Vous vivez dans une petite ville ou un village et vous n’avez pas voté hier, comme 59% des Français ? Ce matin, l’ensemble des chaînes de radio, de télé et les journaux parleront des citoyens de grandes villes qui ont voté. L’expression de “majorité silencieuse” n’aura jamais été aussi vraie.

Mais les politiques et les journalistes s’en foutent de vous. Les premiers ont bien compris que l’abstention pouvait les servir, à partir du moment où il n’y avait que des “bons” votants, bien mis, aisés et “diplômés” qui se rendaient aux urnes. Des gens raisonnables, ni trop à gauche, ni trop à droite, qui “croient” en la démocratie représentative (à ce stade, c’est bien une superstition), qui aiment le PS, EELV et la bonne droite bien de chez nous. Les autres, gilets jaunes, partisans du nouveau mouvement antiraciste, écologistes radicaux, qui ont eu l’indécence de troubler la petite routine politicarde durant ces deux dernières années, on les préfère loin de chez soi.

Trop heureux de célébrer la gauche bourgeoise, les journalistes de Libé ont réglé la question de l’abstention en un “Malgré…”.

Les seconds, les journalistes, sont un groupe homogène par leur niveau d’études et leur appartenance aux grandes métropoles. Ils ADORENT les élections municipales, cela fait environ 18 mois qu’ils spéculent sur le score d’Anne Hidalgo à Paris et, dans les grandes villes, de qui bouleversera tel ou tel vieux briscard réac. Ils n’ont pas envie que vous leur gâchiez la fête avec votre abstention et décrètent donc, depuis hier soir, que les absents ont toujours tort.

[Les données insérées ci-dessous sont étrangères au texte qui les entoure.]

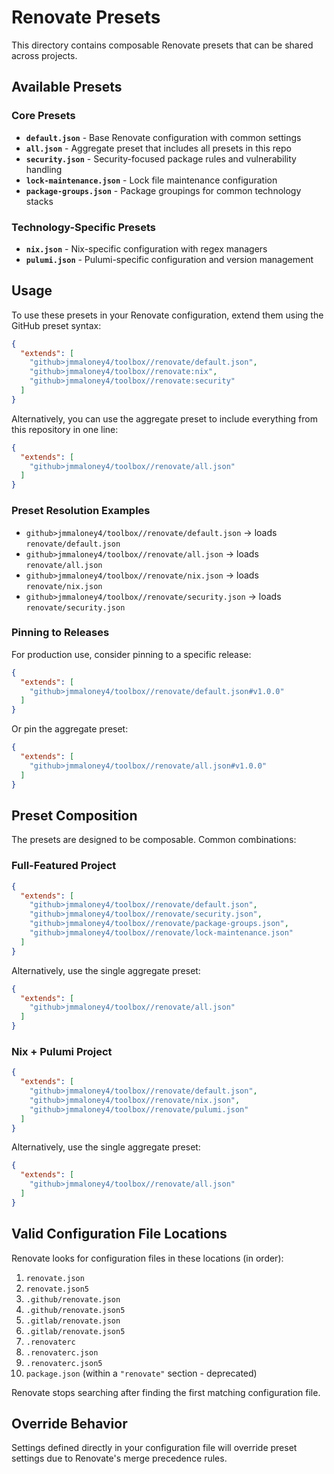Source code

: # Renovate Presets

This directory contains composable Renovate presets that can be shared across projects.

## Available Presets

### Core Presets

- **`default.json`** - Base Renovate configuration with common settings
- **`all.json`** - Aggregate preset that includes all presets in this repo
- **`security.json`** - Security-focused package rules and vulnerability handling
- **`lock-maintenance.json`** - Lock file maintenance configuration
- **`package-groups.json`** - Package groupings for common technology stacks

### Technology-Specific Presets

- **`nix.json`** - Nix-specific configuration with regex managers
- **`pulumi.json`** - Pulumi-specific configuration and version management

## Usage

To use these presets in your Renovate configuration, extend them using the GitHub preset syntax:

```json
{
  "extends": [
    "github>jmmaloney4/toolbox//renovate/default.json",
    "github>jmmaloney4/toolbox//renovate:nix",
    "github>jmmaloney4/toolbox//renovate:security"
  ]
}
```

Alternatively, you can use the aggregate preset to include everything from this repository in one line:

```json
{
  "extends": [
    "github>jmmaloney4/toolbox//renovate/all.json"
  ]
}
```

### Preset Resolution Examples

- `github>jmmaloney4/toolbox//renovate/default.json` → loads `renovate/default.json`
- `github>jmmaloney4/toolbox//renovate/all.json` → loads `renovate/all.json`
- `github>jmmaloney4/toolbox//renovate/nix.json` → loads `renovate/nix.json`
- `github>jmmaloney4/toolbox//renovate/security.json` → loads `renovate/security.json`

### Pinning to Releases

For production use, consider pinning to a specific release:

```json
{
  "extends": [
    "github>jmmaloney4/toolbox//renovate/default.json#v1.0.0"
  ]
}
```

Or pin the aggregate preset:

```json
{
  "extends": [
    "github>jmmaloney4/toolbox//renovate/all.json#v1.0.0"
  ]
}
```

## Preset Composition

The presets are designed to be composable. Common combinations:

### Full-Featured Project
```json
{
  "extends": [
    "github>jmmaloney4/toolbox//renovate/default.json",
    "github>jmmaloney4/toolbox//renovate/security.json",
    "github>jmmaloney4/toolbox//renovate/package-groups.json",
    "github>jmmaloney4/toolbox//renovate/lock-maintenance.json"
  ]
}
```
Alternatively, use the single aggregate preset:

```json
{
  "extends": [
    "github>jmmaloney4/toolbox//renovate/all.json"
  ]
}
```

### Nix + Pulumi Project
```json
{
  "extends": [
    "github>jmmaloney4/toolbox//renovate/default.json",
    "github>jmmaloney4/toolbox//renovate/nix.json",
    "github>jmmaloney4/toolbox//renovate/pulumi.json"
  ]
}
```
Alternatively, use the single aggregate preset:

```json
{
  "extends": [
    "github>jmmaloney4/toolbox//renovate/all.json"
  ]
}
```


## Valid Configuration File Locations

Renovate looks for configuration files in these locations (in order):

1. `renovate.json`
2. `renovate.json5` 
3. `.github/renovate.json`
4. `.github/renovate.json5`
5. `.gitlab/renovate.json`
6. `.gitlab/renovate.json5`
7. `.renovaterc`
8. `.renovaterc.json`
9. `.renovaterc.json5`
10. `package.json` (within a `"renovate"` section - deprecated)

Renovate stops searching after finding the first matching configuration file.

## Override Behavior

Settings defined directly in your configuration file will override preset settings due to Renovate's merge precedence rules.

L’abstention a beau augmenter à chaque scrutin depuis les années 80, au point de devenir majoritaire lors des trois dernières élections (Législative, européenne puis municipale), elle n’a droit qu’à une ligne de discours ou d’article, généralement, et de l’ordre de la déploration abstraite. Qu’importe qu’elle soit davantage le fait des électeurs populaires et des jeunes que de tous les autres. Du moment que ça n’empêche pas de gagner des sièges, pourquoi s’embêter ?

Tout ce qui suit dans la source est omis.